In view of several non-working days intervening, it was held that there was no delay in the time taken by Sponsoring Authority to send his comments. It was then contended that it was unnecessary to call for the comments of the Sponsoring Authority. This was also negatived. Supreme Court held (at para 7 of the report), "The contention that the views of the sponsoring authority were totally unnecessary and the time taken by that authority could have been saved does not appeal to us because consulting the authority which initiated the proposal can never be said to be an unwarranted exercise. After the COFEPOSA Unit received the comments of the sponsoring authority it dealt with the representations and rejected them on 16th January, 1990. The comments were despatched on 9th January, 1990 and were received by the COFEPOSA Unit on 11th January, 1990. The file was promptly submitted to the Finance Minister on the 12th, 13th and 14th being non-working days, he took the decision to reject the representations on 16th January, 1990. The file was received back in the COFEPOSA Unit on 17th January, 1990 and the Memo of rejection was despatched by post on 18th January, 1990. It appears that there was postal delay in the receipt of the communication by the detenus but for that the detaining authority cannot be blamed. It is, therefore, obvious from the explanation given in the counter that there was no delay on the part of the detaining authority in dealing with the representations of the detenus."

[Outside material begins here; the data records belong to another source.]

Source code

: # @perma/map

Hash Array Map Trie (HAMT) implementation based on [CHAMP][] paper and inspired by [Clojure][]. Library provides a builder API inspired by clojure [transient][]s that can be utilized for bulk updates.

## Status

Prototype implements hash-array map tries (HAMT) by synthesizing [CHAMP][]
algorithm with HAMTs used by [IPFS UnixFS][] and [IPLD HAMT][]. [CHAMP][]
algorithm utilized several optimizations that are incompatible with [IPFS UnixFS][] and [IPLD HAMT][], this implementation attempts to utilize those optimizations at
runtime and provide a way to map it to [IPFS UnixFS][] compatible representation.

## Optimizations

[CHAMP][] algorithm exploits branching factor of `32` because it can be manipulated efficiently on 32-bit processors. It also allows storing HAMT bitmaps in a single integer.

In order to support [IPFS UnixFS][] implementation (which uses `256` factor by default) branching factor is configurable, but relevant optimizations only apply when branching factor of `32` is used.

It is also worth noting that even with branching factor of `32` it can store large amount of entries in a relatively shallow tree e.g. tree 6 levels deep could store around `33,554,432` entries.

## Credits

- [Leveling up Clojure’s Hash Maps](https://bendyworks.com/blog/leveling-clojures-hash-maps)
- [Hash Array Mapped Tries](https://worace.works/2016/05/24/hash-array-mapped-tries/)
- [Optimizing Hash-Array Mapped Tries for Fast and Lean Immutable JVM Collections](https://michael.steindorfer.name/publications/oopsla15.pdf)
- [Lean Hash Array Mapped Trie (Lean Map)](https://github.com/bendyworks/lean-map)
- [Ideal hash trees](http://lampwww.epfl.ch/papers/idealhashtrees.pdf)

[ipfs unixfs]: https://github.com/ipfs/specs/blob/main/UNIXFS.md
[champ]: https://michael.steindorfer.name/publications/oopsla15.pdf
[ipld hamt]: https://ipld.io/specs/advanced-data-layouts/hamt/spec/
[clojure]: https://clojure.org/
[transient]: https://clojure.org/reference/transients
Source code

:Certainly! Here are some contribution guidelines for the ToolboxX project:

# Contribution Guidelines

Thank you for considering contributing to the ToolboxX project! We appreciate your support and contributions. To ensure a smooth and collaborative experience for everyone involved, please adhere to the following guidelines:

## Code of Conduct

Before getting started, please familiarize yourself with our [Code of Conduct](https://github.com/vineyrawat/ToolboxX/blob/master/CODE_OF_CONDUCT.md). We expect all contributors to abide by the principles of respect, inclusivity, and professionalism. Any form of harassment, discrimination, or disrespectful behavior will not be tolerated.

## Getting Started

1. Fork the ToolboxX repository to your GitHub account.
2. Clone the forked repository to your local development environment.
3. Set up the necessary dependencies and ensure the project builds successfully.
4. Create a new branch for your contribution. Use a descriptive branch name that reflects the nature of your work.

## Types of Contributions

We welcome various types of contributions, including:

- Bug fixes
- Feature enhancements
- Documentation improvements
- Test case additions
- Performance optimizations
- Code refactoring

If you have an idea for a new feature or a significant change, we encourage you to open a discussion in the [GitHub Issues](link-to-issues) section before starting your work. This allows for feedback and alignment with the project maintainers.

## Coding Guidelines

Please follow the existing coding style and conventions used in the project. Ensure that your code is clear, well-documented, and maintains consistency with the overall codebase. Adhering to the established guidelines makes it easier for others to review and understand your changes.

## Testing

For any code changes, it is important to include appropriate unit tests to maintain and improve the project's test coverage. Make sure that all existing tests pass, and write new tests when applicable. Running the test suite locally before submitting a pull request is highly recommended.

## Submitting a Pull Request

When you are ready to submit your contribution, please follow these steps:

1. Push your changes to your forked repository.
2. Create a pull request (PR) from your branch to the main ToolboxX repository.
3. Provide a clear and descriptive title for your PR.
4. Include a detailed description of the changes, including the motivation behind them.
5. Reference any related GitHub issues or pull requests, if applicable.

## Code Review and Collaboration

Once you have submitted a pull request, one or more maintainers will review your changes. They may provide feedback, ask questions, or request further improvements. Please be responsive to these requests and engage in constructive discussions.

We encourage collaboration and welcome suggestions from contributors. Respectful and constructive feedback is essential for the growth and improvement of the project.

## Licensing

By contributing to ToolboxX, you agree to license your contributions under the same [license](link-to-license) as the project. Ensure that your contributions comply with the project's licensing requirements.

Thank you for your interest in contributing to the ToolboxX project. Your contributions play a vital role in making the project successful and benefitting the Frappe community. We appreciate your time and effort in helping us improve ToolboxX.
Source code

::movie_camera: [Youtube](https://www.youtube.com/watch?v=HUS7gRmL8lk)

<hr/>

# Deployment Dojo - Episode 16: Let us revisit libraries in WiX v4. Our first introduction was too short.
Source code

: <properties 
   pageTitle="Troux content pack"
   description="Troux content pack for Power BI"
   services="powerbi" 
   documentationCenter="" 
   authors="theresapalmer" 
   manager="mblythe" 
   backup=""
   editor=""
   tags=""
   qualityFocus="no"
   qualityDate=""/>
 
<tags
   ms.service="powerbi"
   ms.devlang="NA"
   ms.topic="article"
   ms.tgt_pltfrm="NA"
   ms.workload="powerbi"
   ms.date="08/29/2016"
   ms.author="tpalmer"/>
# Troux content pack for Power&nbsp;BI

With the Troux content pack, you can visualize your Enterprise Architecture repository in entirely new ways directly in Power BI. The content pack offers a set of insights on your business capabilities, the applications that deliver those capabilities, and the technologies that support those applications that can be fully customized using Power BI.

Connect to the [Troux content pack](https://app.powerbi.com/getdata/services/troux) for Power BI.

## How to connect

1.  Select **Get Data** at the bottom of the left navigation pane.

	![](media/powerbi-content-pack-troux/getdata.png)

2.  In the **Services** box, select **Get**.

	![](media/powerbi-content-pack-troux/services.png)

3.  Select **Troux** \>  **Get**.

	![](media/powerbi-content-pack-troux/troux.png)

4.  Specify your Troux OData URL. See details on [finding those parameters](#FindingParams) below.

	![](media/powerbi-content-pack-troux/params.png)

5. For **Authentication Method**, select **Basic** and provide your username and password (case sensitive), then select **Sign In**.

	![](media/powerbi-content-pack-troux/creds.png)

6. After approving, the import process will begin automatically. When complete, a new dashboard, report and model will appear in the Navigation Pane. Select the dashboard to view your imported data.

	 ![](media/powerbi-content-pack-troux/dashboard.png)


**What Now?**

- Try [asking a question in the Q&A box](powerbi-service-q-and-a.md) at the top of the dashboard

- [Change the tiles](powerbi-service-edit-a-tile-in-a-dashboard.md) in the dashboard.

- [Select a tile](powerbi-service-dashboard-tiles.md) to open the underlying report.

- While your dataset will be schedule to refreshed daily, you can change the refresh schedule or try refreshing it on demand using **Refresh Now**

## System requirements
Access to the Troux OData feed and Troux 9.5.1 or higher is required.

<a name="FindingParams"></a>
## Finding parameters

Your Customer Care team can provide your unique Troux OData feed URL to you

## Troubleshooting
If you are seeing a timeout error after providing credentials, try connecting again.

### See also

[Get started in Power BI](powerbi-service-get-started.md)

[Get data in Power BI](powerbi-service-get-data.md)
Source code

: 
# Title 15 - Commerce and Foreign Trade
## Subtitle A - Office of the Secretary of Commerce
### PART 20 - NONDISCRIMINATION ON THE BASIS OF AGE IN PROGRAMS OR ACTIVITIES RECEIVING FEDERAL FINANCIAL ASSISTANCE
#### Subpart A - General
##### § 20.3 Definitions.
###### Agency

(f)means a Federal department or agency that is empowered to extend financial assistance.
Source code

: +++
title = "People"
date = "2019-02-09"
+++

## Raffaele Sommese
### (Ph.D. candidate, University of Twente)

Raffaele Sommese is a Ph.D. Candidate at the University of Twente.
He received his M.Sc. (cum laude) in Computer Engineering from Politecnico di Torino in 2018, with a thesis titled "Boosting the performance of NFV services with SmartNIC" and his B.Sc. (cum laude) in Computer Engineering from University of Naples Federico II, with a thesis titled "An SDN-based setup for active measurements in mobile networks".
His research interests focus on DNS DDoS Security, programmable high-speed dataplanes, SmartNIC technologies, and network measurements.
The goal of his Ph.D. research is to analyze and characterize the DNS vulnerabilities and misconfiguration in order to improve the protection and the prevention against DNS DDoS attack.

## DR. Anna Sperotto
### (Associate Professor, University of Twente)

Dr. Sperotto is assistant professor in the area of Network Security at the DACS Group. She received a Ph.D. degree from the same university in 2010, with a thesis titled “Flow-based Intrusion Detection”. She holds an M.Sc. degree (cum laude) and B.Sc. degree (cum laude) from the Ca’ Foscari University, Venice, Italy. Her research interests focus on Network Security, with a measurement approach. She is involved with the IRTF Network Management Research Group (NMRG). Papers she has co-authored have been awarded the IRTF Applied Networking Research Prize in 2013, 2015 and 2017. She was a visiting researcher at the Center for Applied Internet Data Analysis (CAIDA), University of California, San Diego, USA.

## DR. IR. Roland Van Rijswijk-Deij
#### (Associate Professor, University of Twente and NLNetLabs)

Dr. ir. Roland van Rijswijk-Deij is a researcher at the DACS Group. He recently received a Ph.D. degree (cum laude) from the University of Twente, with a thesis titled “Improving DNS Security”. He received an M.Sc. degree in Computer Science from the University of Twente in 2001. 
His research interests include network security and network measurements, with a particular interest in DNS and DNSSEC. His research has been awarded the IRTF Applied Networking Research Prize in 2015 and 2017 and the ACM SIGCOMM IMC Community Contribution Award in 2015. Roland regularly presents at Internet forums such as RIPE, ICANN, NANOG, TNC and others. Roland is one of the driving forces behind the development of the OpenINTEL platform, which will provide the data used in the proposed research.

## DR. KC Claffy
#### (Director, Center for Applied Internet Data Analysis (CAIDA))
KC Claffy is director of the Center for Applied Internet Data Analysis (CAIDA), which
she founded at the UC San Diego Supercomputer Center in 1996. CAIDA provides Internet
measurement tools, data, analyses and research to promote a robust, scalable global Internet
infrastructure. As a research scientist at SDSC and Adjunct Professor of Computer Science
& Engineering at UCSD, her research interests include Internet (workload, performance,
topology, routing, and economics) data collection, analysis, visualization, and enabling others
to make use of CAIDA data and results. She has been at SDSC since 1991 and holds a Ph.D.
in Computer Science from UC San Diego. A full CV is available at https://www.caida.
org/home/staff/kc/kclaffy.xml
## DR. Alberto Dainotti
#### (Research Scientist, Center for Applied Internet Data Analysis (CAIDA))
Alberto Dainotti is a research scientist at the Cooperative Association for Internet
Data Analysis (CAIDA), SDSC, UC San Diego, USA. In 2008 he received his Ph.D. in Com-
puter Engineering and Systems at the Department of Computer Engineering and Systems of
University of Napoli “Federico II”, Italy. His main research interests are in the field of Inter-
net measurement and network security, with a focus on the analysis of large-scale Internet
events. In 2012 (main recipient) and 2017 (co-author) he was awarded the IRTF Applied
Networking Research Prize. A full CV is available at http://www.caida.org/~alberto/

10. The authority who had to consider the representation was the Finance Minister, in the above case. The representations were not placed before him immediately, but were sent to the sponsoring authority for comments, and only thereafter, along with the said comments, representations of the detenu were placed before the detaining authority. Supreme Court upheld this procedure, on the ground that consulting the authority which initiated the proposal "can never be said to be unwarranted exercise."
11. Therefore, the broad proposition propounded by the learned counsel for the petitioner, that the representation of the detenu should be initially placed before the Detaining Authority, who alone could seek comments of any other authority, cannot be accepted. The practice of calling for the comments of the sponsoring authority on the representation of the detenu, before the representation is placed for the consideration of the Detaining Authority is a longstanding one and in none of the cases decided by the Supreme Court, such a practice has been deprecated or found as causing unwarranted delay in considering the representation of the detenu. In Frances Coralie Mullin v. W. C. Khambra, , representation of the detenu was dated 26th Dec. 1978 which was sent by the Home Department of the Delhi Administrator to the Customs Authorities for their remarks. The Administrator considered the representation only after receipt of the remarks of the customs authorities and rejected the representation on 15-1-1980. In the meanwhile on 4-1-1980, the Advisory Board had met and detenu was produced before the Advisory Board, and the latter gave its opinion on 10-1-1980. This opinion was placed before the Administrator on 19-1-1990 who confirmed the order of detention. As to the question whether Government should consider the representation before it was forwarded to the Advisory Board, the earlier view on this question was slackened; at page 852 (of AIR) : (at p. 551 of Cri LJ) (para 7) Court held :
"When it was said there that the Government should come to its decision on the representation before the Government forwarded the representation to the Advisory Board, the emphasis was not on the point of time but on the requirement that the Government should consider the representation independently of the Board."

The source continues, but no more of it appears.